Ocean protection groups including Hawai‘i Wildlife Fund, Sierra Club, Surfrider Foundation, and West Maui Preservation Association have advocated for years to reduce pollution of the nearshore waters. The groups, represented by Earthjustice, went to court in 2012, and the Clean Water Act was upheld time after time. In 2021, the Hawai‘i federal district court reaffirmed that the Lahaina injection well discharges must be regulated by an NPDES permit. The draft permit was published last summer.

“Ultimately we should be phasing out the use of these injection wells altogether, but until then, we need to make sure this permit does everything possible to stop killing the reef,” said Hannah Bernard of Hawai‘i Wildlife Fund. “It took consistent community pressure to get us to this point, and we will need to continue that pressure to ensure that the R-1 is reused as much as possible and the allowable limits on nitrogen and phosphorus discharges are set low enough for the reefs to recover.”

Before the collapse of sugar plantations in West Maui, the facility’s R-1 water was reclaimed for agricultural purposes via a system of pumps, pipes, and reservoirs. Today, only a small fraction of the available R-1 waste is reused, and much of the R-1 infrastructure has fallen into disrepair. The same nutrients in the R-1 water that are killing the reef — Nitrogen and Phosphorus — are also fundamental to healthy vegetative growth on land, and can provide additional fresh water resources to offset the amounts of water that are currently diverted from streams or pumped from wells.

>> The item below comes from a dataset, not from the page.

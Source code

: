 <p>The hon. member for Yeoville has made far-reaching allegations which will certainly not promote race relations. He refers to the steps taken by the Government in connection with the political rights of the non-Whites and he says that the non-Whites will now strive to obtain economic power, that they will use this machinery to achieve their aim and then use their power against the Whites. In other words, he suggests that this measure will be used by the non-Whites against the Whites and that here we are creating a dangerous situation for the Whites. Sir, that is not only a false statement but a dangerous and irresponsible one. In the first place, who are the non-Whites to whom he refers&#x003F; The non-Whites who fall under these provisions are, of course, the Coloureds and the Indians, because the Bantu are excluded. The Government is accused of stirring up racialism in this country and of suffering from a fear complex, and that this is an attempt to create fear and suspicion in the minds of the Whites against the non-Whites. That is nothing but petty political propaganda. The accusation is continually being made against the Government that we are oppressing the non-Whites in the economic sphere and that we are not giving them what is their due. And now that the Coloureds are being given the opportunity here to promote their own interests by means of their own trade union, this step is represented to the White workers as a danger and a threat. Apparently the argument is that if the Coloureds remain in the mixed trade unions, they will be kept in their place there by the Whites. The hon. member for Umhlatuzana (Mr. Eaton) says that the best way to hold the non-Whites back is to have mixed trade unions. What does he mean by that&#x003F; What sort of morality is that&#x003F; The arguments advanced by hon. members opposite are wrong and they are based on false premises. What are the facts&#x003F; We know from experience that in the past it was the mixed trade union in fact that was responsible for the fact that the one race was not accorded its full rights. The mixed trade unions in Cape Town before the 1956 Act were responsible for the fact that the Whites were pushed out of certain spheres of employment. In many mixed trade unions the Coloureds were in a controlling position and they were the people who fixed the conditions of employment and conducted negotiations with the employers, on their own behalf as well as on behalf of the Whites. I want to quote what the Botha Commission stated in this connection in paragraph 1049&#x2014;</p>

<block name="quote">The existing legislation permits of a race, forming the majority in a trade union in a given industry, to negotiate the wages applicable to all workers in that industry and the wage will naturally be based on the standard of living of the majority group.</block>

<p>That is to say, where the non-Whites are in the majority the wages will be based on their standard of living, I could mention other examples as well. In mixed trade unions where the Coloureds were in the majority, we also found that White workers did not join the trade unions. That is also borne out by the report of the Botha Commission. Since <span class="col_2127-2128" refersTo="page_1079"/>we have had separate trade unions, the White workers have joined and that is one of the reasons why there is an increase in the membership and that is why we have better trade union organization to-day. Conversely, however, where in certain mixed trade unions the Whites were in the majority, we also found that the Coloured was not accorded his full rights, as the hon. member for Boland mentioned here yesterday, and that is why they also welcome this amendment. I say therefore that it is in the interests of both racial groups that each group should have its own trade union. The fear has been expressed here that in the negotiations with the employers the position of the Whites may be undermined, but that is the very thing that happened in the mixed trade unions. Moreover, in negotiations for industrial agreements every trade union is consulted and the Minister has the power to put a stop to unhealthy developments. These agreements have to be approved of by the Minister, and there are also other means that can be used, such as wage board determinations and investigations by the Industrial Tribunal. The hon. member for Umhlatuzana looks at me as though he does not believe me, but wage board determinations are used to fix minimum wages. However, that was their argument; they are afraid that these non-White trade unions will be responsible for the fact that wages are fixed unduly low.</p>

“This is liquid fertilizer that could be used up mauka to directly offset stream diversions, but, for the reef, it’s liquid death,” said Earthjustice attorney Mahesh Cleveland. “This valuable resource must not continue to be wasted in this destructive way.”

At the hearing, Lahaina community members urged the Department of Health to include stringent limits on nutrient pollution at Hā‘enanui, and to quickly maximize the community’s access to R-1 water resources and put them to beneficial use for irrigation and fire control. Participants included multiple generations of West Maui community leaders and environmental advocates from across Maui. Across the board, testifiers called for more aggressive reduction of nearshore pollutants, coupled with prompt expansion of R-1 water availability.

“This is a chance for government officials to come together around an obvious win-win solution, instead of just rubber-stamping status quo pollution levels, as this draft permit does,” said Hanna Lilley of Surfrider Foundation. “Being able to address nearshore pollution at the same time as mitigating fresh water shortages is an opportunity we can’t pass up. This is what the community needs, and we believe the state and county can make it happen.”

The Department of Health now has the opportunity to revise the draft permit in response to public input and concerns.